Study report has shown that Nigeria loses a total of N11.2bn (about $80 million) annually to illegal deployment or use of computer software in the country. The report, which covers 97 countries, points to a global piracy average of 35 per cent and leads to at least $34 bn in economic losses worldwide. This comes amid drives by the Federal Government, regulatory bodies and technology companies to raise awareness of the perils of using computer software illegally in the Nigeria.

The report of the study conducted by the IDC, a market research and forecasting firm, formed part of the key message from the Business Software Alliance (BSA), an industry body that represents commercial software developers and their hardware partners, on the release of the results of the global software piracy study.

According to Stephan le Roux, Chairman of BSA, South Africa, "software piracy remains one of the major hurdles to the realisation of the potential of the information economy on the continent and, indeed, around the world."

He expressed his concern over the piracy level in the local economies where about 70 per cent of the software is used illegally. "This concern rises when you look at some countries on the continent, where as few as one in 10 copies of packaged software are legitimately paid for," he continued.

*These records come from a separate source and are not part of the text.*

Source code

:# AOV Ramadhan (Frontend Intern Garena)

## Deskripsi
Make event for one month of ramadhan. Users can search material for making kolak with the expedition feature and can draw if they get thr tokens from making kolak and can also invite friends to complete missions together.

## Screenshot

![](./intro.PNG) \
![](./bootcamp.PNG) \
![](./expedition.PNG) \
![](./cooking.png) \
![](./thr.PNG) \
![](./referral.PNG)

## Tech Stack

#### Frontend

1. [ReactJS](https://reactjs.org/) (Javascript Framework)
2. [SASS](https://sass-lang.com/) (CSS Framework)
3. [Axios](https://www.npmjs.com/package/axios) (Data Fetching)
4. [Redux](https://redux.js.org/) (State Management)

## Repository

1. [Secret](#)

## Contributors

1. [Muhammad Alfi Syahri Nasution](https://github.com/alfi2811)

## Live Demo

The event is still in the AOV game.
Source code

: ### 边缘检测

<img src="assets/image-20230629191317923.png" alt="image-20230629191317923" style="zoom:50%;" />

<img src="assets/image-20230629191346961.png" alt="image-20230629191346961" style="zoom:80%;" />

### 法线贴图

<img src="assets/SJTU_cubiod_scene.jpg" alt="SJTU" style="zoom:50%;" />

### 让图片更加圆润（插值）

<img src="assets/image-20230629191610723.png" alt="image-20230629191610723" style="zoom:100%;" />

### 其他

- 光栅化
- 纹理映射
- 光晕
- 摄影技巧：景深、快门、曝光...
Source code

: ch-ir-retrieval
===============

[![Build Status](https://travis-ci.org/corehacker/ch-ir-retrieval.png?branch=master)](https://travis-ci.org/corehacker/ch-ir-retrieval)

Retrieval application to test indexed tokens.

Le Roux listed some of the negative economic consequences of software piracy to include the crippling of local software industries by competition from pirated or counterfeit goods; putting foreign direct investment by international software companies into jeopardy due to low market returns; and the stifling of the growth of the entertainment industry due to a lack of respect for intellectual property rights.

While acknowledging the challenges in eradicating piracy around the world, le Roux advocated a more committed enforcement of the intellectual property rights as a panacea to these consequences.

"Stronger intellectual property protection and education and awareness continue to improve the software piracy situation around the world. However, as broadband growth continues and the IT sector expands, the influx of new users and the increased availability of pirated software means efforts are required to reduce and keep software piracy down," added le Roux.